Nu zou ik u graag wat informatie geven over de verschillende
screeningsmogelijkheden ivm darmkanker. “Er zijn een aantal testen die men kan laten doen als preventie voor
darmkanker, of ten minste om de darmkanker te ontdekken voordat het uitgezaaid is”:
- Leg FOBT uit.
“Dit is een onderzoek waarbij men vraagt om zelf op 3 opeenvolgende dagen een stoelgangsstaal te verzamelen. Deze stalen onderzoekt men
op de aanwezigheid van bloed, aangezien men weet dat darmkanker de
neiging heeft om af en toe te bloeden, maar dat het bloed vaak
onzichtbaar is voor het blote oog. Indien er bloed gevonden wordt,
dient men een colonoscopie te plannen. Het onderzoek dient elke 1 à 2
jaar herhaald te worden, en kent geen complicaties. ”
• Heeft u nog vragen over dit onderzoek? Ziet u zichzelf ooit dit
onderzoek laten doen? Waarom wel? Waarom niet?
• Zou u zelf de resultaten aflezen? Of via het labo? Wat is volgens u het verschil? Waarop zou u uw keuze baseren? Wat zijn
belangrijke argumenten voor u?
- Leg sigmoidoscopie uit.
“Dit is een onderzoek dat een lichte voorbereiding van de darm vergt
via een lavement/klysma, om zo het laatste deel van de darm vrij van stoelgang te maken. Nadien gaat men met een flexibele slang in het
laatste deel van de dikke darm kijken of er verdachte letsels zichtbaar zijn. Men weet dat in dat deel van de darm de meeste kankers zitten. De
procedure gebeurt onder een roesverdoving en dient elke 5jaar te gebeuren.”
• Heeft u nog vragen over dit onderzoek? Ziet u zichzelf ooit dit
onderzoek laten doen? Waarom wel? Waarom niet?
- Leg colonoscopie uit.
“Dit onderzoek is vergelijkbaar met het voorgaande, maar toch iets
ingrijpender. Er is een betere voorbereiding van de darm noodzakelijk
en het vergt meestal een dagopname in het ziekenhuis. Eerst dien je
een sterk laxerende vloeistof te drinken om de darmen stoelgangvrij te
krijgen. Nadien bekijkt de arts met een flexibele slang via de anus de
gehele dikke darm op verdachte letsels. Van eventueel aanwezige letsels kan een stukje weefsel worden weggenomen om in het labo te
onderzoeken. De procedure gebeurt onder een roesverdoving (of algemene verdoving). Bij dit onderzoek bestaat er een risico van
bloeding of van perforatie van de darm. Dit onderzoek voert men in het kader van kankerscreening elke 10 jaar uit.”

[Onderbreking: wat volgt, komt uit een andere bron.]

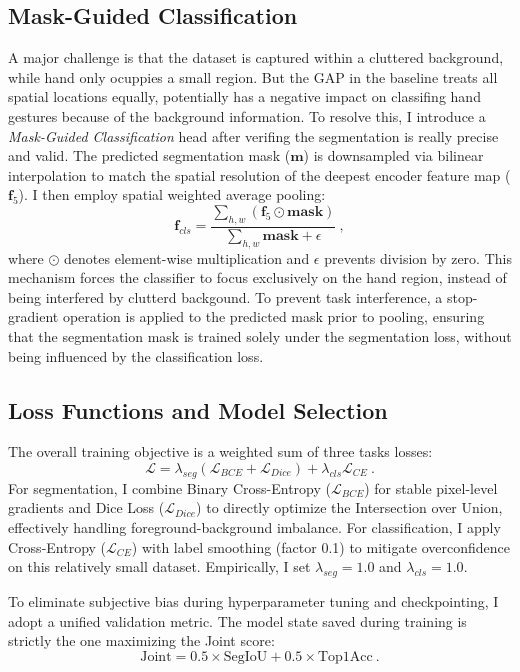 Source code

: \documentclass[conference]{IEEEtran}
\begin{document}
\subsection{Mask-Guided Classification}
A major challenge is that the dataset is captured within a cluttered background, while hand only ocuppies a small region. But the GAP in the baseline treats all spatial locations equally, potentially has a negative impact on classifing hand gestures because of the background information. To resolve this, I introduce a \textit{Mask-Guided Classification} head after verifing the segmentation is really precise and valid. The predicted segmentation mask ($\mathbf{m}$) is downsampled via bilinear interpolation to match the spatial resolution of the deepest encoder feature map ($\mathbf{f}_5$). I then employ spatial weighted average pooling:
\begin{equation}
\mathbf{f}_{cls} = \frac{\sum_{h,w} (\mathbf{f}_5 \odot \mathbf{mask})}{\sum_{h,w} \mathbf{mask} + \epsilon} \ ,
\end{equation}
where $\odot$ denotes element-wise multiplication and $\epsilon$ prevents division by zero. This mechanism forces the classifier to focus exclusively on the hand region, instead of being interfered by clutterd backgound. To prevent task interference, a stop-gradient operation is applied to the predicted mask prior to pooling, ensuring that the segmentation mask is trained solely under the segmentation loss, without being influenced by the classification loss.

\subsection{Loss Functions and Model Selection}
The overall training objective is a weighted sum of three tasks losses:
\begin{equation}
\mathcal{L} = \lambda_{seg}\left(\mathcal{L}_{BCE} + \mathcal{L}_{Dice}\right) + \lambda_{cls}\mathcal{L}_{CE} \ .
\end{equation}
For segmentation, I combine Binary Cross-Entropy ($\mathcal{L}_{BCE}$) for stable pixel-level gradients and Dice Loss ($\mathcal{L}_{Dice}$) to directly optimize the Intersection over Union, effectively handling foreground-background imbalance. For classification, I apply Cross-Entropy ($\mathcal{L}_{CE}$) with label smoothing (factor 0.1) to mitigate overconfidence on this relatively small dataset. Empirically, I set $\lambda_{seg} = 1.0$ and $\lambda_{cls} = 1.0$.

To eliminate subjective bias during hyperparameter tuning and checkpointing, I adopt a unified validation metric. The model state saved during training is strictly the one maximizing the Joint score:
\begin{equation}
\text{Joint} = 0.5 \times \text{SegIoU} + 0.5 \times \text{Top1Acc} \ .
\end{equation}
\end{document}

• Heeft u nog vragen over dit onderzoek? Ziet u zichzelf ooit dit
onderzoek laten doen? Waarom wel? Waarom niet?
• Mocht uw patient u vragen om een onderzoek te laten doen in de preventie van
darmkanker, zou u dat zien zitten/daarin meegaan? Waarom wel? Waarom niet?
• Als u nu zou moeten kiezen tussen de verschillende mogelijke screenings-onderzoeken
voor darmkanker, welk onderzoek zou u uw patiënt aanraden? Waarom? o FOBT
o Sigmoidoscopie o Colonoscopie
o Wat mijn huisarts mij aanraadt
o Ik weet het niet
o Ik zou me niet laten screenen
• Welk onderzoek zou u voor uzelf kiezen om te ondergaan? Waarom?
• Wat zou volgens u de reden kunnen zijn dat sommige mensen zich wel laten screenen,
en anderen niet?
• Hoe denkt u dat mensen zouden kunnen aangespoord worden om zich te laten screenen voor darmkanker?